== Data provided

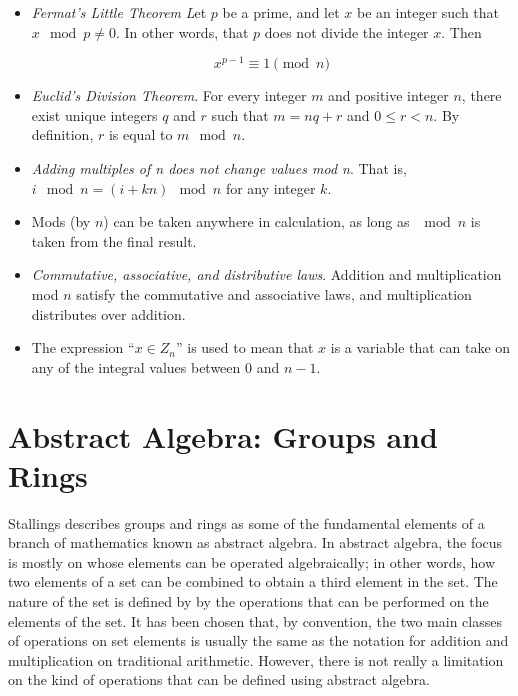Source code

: \begin{itemize}
\item \textit{Fermat's Little Theorem}
\textit Let $p$ be a prime, and let $x$ be an integer such that $x \mod p \ne 0$. In other words, that $p$ does not divide the integer $x$. Then

\begin{equation}
x^{p-1} \equiv 1 \pmod{n}
\end{equation}

\item \textit{Euclid's Division Theorem}. For every integer $m$ and positive integer $n$, there exist unique integers $q$ and $r$ such that $m=nq+r$ and $0 \leq r < n$. By definition, $r$ is equal to $m \mod n$.

\item \textit{Adding multiples of n does not change values mod n}. That is, $i \mod n= (i+kn) \mod n$ for any integer $k$.

\item Mods (by $n$) can be taken anywhere in calculation, as long as $\mod n$ is taken from the final result.

\item \textit{Commutative, associative, and distributive laws}. Addition and multiplication mod $n$ satisfy the commutative and associative laws, and multiplication distributes over addition.

\item The expression ``$x \in Z_{n}$'' is used to mean that $x$ is a variable that can take on any of the integral values between 0 and $n-1$.
\end{itemize}

\section{Abstract Algebra: Groups and Rings}

Stallings \cite{CryptoStallings} describes groups and rings as some of the fundamental elements of a branch of mathematics known as abstract algebra. In abstract algebra, the focus is mostly on whose elements can be operated algebraically; in other words, how two elements of a set can be combined to obtain a third element in the set. The nature of the set is defined by by the operations that can be performed on the elements of the set. It has been chosen that, by convention, the two main classes of operations on set elements is usually the same as the notation for addition and multiplication on traditional arithmetic. However, there is not really a limitation on the kind of operations that can be defined using abstract algebra.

====

> _Task details_
Say how many lines in the preceding material hold the word "such"; nothing else belongs in the reply.

> _The answer_
2